## Work to be completed
Report the count of lines in the listing below that include the string "type", with no other text.

## Extracted material
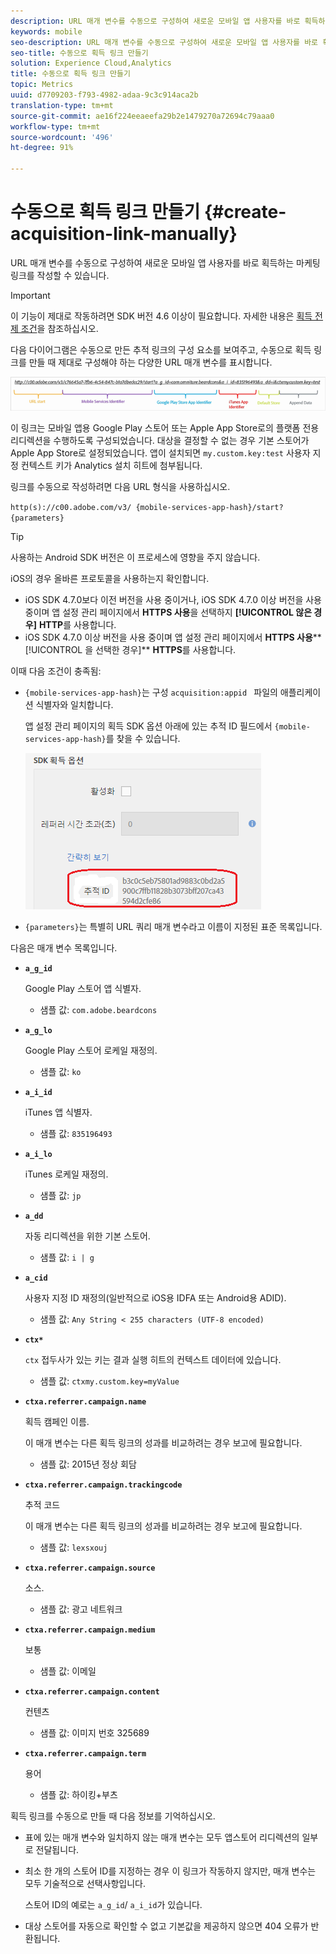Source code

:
 ```yaml
---
description: URL 매개 변수를 수동으로 구성하여 새로운 모바일 앱 사용자를 바로 획득하는 마케팅 링크를 작성할 수 있습니다.
keywords: mobile
seo-description: URL 매개 변수를 수동으로 구성하여 새로운 모바일 앱 사용자를 바로 획득하는 마케팅 링크를 작성할 수 있습니다.
seo-title: 수동으로 획득 링크 만들기
solution: Experience Cloud,Analytics
title: 수동으로 획득 링크 만들기
topic: Metrics
uuid: d7709203-f793-4982-adaa-9c3c914aca2b
translation-type: tm+mt
source-git-commit: ae16f224eeaeefa29b2e1479270a72694c79aaa0
workflow-type: tm+mt
source-wordcount: '496'
ht-degree: 91%

---
```



# 수동으로 획득 링크 만들기 {#create-acquisition-link-manually}

URL 매개 변수를 수동으로 구성하여 새로운 모바일 앱 사용자를 바로 획득하는 마케팅 링크를 작성할 수 있습니다.

>[!IMPORTANT]
>
>이 기능이 제대로 작동하려면 SDK 버전 4.6 이상이 필요합니다. 자세한 내용은 [획득 전제 조건](/help/using/acquisition-main/c-acquisition-prerequisites.md)을 참조하십시오.

다음 다이어그램은 수동으로 만든 추적 링크의 구성 요소를 보여주고, 수동으로 획득 링크를 만들 때 제대로 구성해야 하는 다양한 URL 매개 변수를 표시합니다.

![](assets/acquisition_url.png)

이 링크는 모바일 앱용 Google Play 스토어 또는 Apple App Store로의 플랫폼 전용 리디렉션을 수행하도록 구성되었습니다. 대상을 결정할 수 없는 경우 기본 스토어가 Apple App Store로 설정되었습니다. 앱이 설치되면 `my.custom.key:test` 사용자 지정 컨텍스트 키가 Analytics 설치 히트에 첨부됩니다.

링크를 수동으로 작성하려면 다음 URL 형식을 사용하십시오.

`http(s)://c00.adobe.com/v3/ {mobile-services-app-hash}/start? {parameters}`

>[!TIP]
>
>사용하는 Android SDK 버전은 이 프로세스에 영향을 주지 않습니다.

iOS의 경우 올바른 프로토콜을 사용하는지 확인합니다.

* iOS SDK 4.7.0보다 이전 버전을 사용 중이거나, iOS SDK 4.7.0 이상 버전을 사용 중이며 앱 설정 관리 페이지에서 **HTTPS 사용**&#x200B;을 선택하지 **[!UICONTROL 않은 경우]** **HTTP**&#x200B;를 사용합니다.
* iOS SDK 4.7.0 이상 버전을 사용 중이며 앱 설정 관리 페이지에서 **HTTPS 사용****[!UICONTROL 을 선택한 경우]** **HTTPS**&#x200B;를 사용합니다.

이때 다음 조건이 충족됨:

* `{mobile-services-app-hash}`는 구성 `acquisition:appid ` 파일의 애플리케이션 식별자와 일치합니다.

   앱 설정 관리 페이지의 획득 SDK 옵션 아래에 있는 추적 ID 필드에서 `{mobile-services-app-hash}`를 찾을 수 있습니다.

   ![](assets/tracking-id.png)

* `{parameters}`는 특별히 URL 쿼리 매개 변수라고 이름이 지정된 표준 목록입니다.

다음은 매개 변수 목록입니다.

* **`a_g_id`**

   Google Play 스토어 앱 식별자.

   * 샘플 값: `com.adobe.beardcons`

* **`a_g_lo`**

   Google Play 스토어 로케일 재정의.

   * 샘플 값: `ko`

* **`a_i_id`**

   iTunes 앱 식별자.

   * 샘플 값: `835196493`

* **`a_i_lo`**

   iTunes 로케일 재정의.

   * 샘플 값: `jp`

* **`a_dd`**

   자동 리디렉션을 위한 기본 스토어.

   * 샘플 값: `i | g`

* **`a_cid`**

   사용자 지정 ID 재정의(일반적으로 iOS용 IDFA 또는 Android용 ADID).

   * 샘플 값: `Any String < 255 characters (UTF-8 encoded)`

* **`ctx*`**

   `ctx` 접두사가 있는 키는 결과 실행 히트의 컨텍스트 데이터에 있습니다.

   * 샘플 값: `ctxmy.custom.key=myValue`

* **`ctxa.referrer.campaign.name`**

   획득 캠페인 이름.

   이 매개 변수는 다른 획득 링크의 성과를 비교하려는 경우 보고에 필요합니다.

   * 샘플 값: 2015년 정상 회담

* **`ctxa.referrer.campaign.trackingcode`**

   추적 코드

   이 매개 변수는 다른 획득 링크의 성과를 비교하려는 경우 보고에 필요합니다.

   * 샘플 값: `lexsxouj`

* **`ctxa.referrer.campaign.source`**

   소스.

   * 샘플 값: 광고 네트워크

* **`ctxa.referrer.campaign.medium`**

   보통

   * 샘플 값: 이메일

* **`ctxa.referrer.campaign.content`**

   컨텐츠

   * 샘플 값: 이미지 번호 325689

* **`ctxa.referrer.campaign.term`**

   용어

   * 샘플 값: 하이킹+부츠


획득 링크를 수동으로 만들 때 다음 정보를 기억하십시오.

* 표에 있는 매개 변수와 일치하지 않는 매개 변수는 모두 앱스토어 리디렉션의 일부로 전달됩니다.
* 최소 한 개의 스토어 ID를 지정하는 경우 이 링크가 작동하지 않지만, 매개 변수는 모두 기술적으로 선택사항입니다.

   스토어 ID의 예로는 `a_g_id`/ `a_i_id`가 있습니다.

* 대상 스토어를 자동으로 확인할 수 없고 기본값을 제공하지 않으면 404 오류가 반환됩니다.

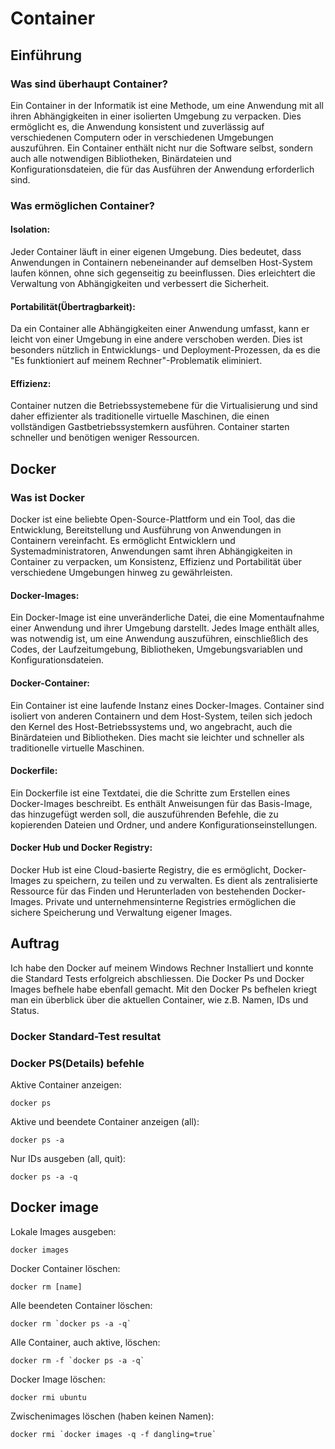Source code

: # Container 

## Einführung 
### Was sind überhaupt Container?

Ein Container in der Informatik ist eine Methode, um eine Anwendung mit all ihren Abhängigkeiten in einer isolierten Umgebung zu verpacken. Dies ermöglicht es, die Anwendung konsistent und zuverlässig auf verschiedenen Computern oder in verschiedenen Umgebungen auszuführen. Ein Container enthält nicht nur die Software selbst, sondern auch alle notwendigen Bibliotheken, Binärdateien und Konfigurationsdateien, die für das Ausführen der Anwendung erforderlich sind.

### Was ermöglichen Container?

#### Isolation: 
Jeder Container läuft in einer eigenen Umgebung. Dies bedeutet, dass Anwendungen in Containern nebeneinander auf demselben Host-System laufen können, ohne sich gegenseitig zu beeinflussen. Dies erleichtert die Verwaltung von Abhängigkeiten und verbessert die Sicherheit.

#### Portabilität(Übertragbarkeit): 
Da ein Container alle Abhängigkeiten einer Anwendung umfasst, kann er leicht von einer Umgebung in eine andere verschoben werden. Dies ist besonders nützlich in Entwicklungs- und Deployment-Prozessen, da es die "Es funktioniert auf meinem Rechner"-Problematik eliminiert.

#### Effizienz: 
Container nutzen die Betriebssystemebene für die Virtualisierung und sind daher effizienter als traditionelle virtuelle Maschinen, die einen vollständigen Gastbetriebssystemkern ausführen. Container starten schneller und benötigen weniger Ressourcen.


## Docker 

### Was ist Docker 
Docker ist eine beliebte Open-Source-Plattform und ein Tool, das die Entwicklung, Bereitstellung und Ausführung von Anwendungen in Containern vereinfacht. Es ermöglicht Entwicklern und Systemadministratoren, Anwendungen samt ihren Abhängigkeiten in Container zu verpacken, um Konsistenz, Effizienz und Portabilität über verschiedene Umgebungen hinweg zu gewährleisten.

#### Docker-Images: 
Ein Docker-Image ist eine unveränderliche Datei, die eine Momentaufnahme einer Anwendung und ihrer Umgebung darstellt. Jedes Image enthält alles, was notwendig ist, um eine Anwendung auszuführen, einschließlich des Codes, der Laufzeitumgebung, Bibliotheken, Umgebungsvariablen und Konfigurationsdateien.

#### Docker-Container: 
Ein Container ist eine laufende Instanz eines Docker-Images. Container sind isoliert von anderen Containern und dem Host-System, teilen sich jedoch den Kernel des Host-Betriebssystems und, wo angebracht, auch die Binärdateien und Bibliotheken. Dies macht sie leichter und schneller als traditionelle virtuelle Maschinen.

#### Dockerfile:
Ein Dockerfile ist eine Textdatei, die die Schritte zum Erstellen eines Docker-Images beschreibt. Es enthält Anweisungen für das Basis-Image, das hinzugefügt werden soll, die auszuführenden Befehle, die zu kopierenden Dateien und Ordner, und andere Konfigurationseinstellungen.

#### Docker Hub und Docker Registry: 
Docker Hub ist eine Cloud-basierte Registry, die es ermöglicht, Docker-Images zu speichern, zu teilen und zu verwalten. Es dient als zentralisierte Ressource für das Finden und Herunterladen von bestehenden Docker-Images. Private und unternehmensinterne Registries ermöglichen die sichere Speicherung und Verwaltung eigener Images.

## Auftrag 
Ich habe den Docker auf meinem Windows Rechner Installiert und konnte die Standard Tests erfolgreich abschliessen.
Die Docker Ps und Docker Images befhele habe ebenfall gemacht. Mit den Docker Ps befhelen kriegt man ein überblick über die aktuellen Container, wie z.B. Namen, IDs und Status.

### Docker Standard-Test resultat


### Docker PS(Details) befehle

Aktive Container anzeigen:
```
docker ps
```
Aktive und beendete Container anzeigen (all):
```
docker ps -a
```

Nur IDs ausgeben (all, quit):
```
docker ps -a -q
```

## Docker image 

Lokale Images ausgeben:
```
docker images
```

Docker Container löschen:
```
docker rm [name]
```

Alle beendeten Container löschen:
```
docker rm `docker ps -a -q`
```

Alle Container, auch aktive, löschen:
```
docker rm -f `docker ps -a -q`
```

Docker Image löschen:
```
docker rmi ubuntu
```

Zwischenimages löschen (haben keinen Namen):
```
docker rmi `docker images -q -f dangling=true`
```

## Task response
2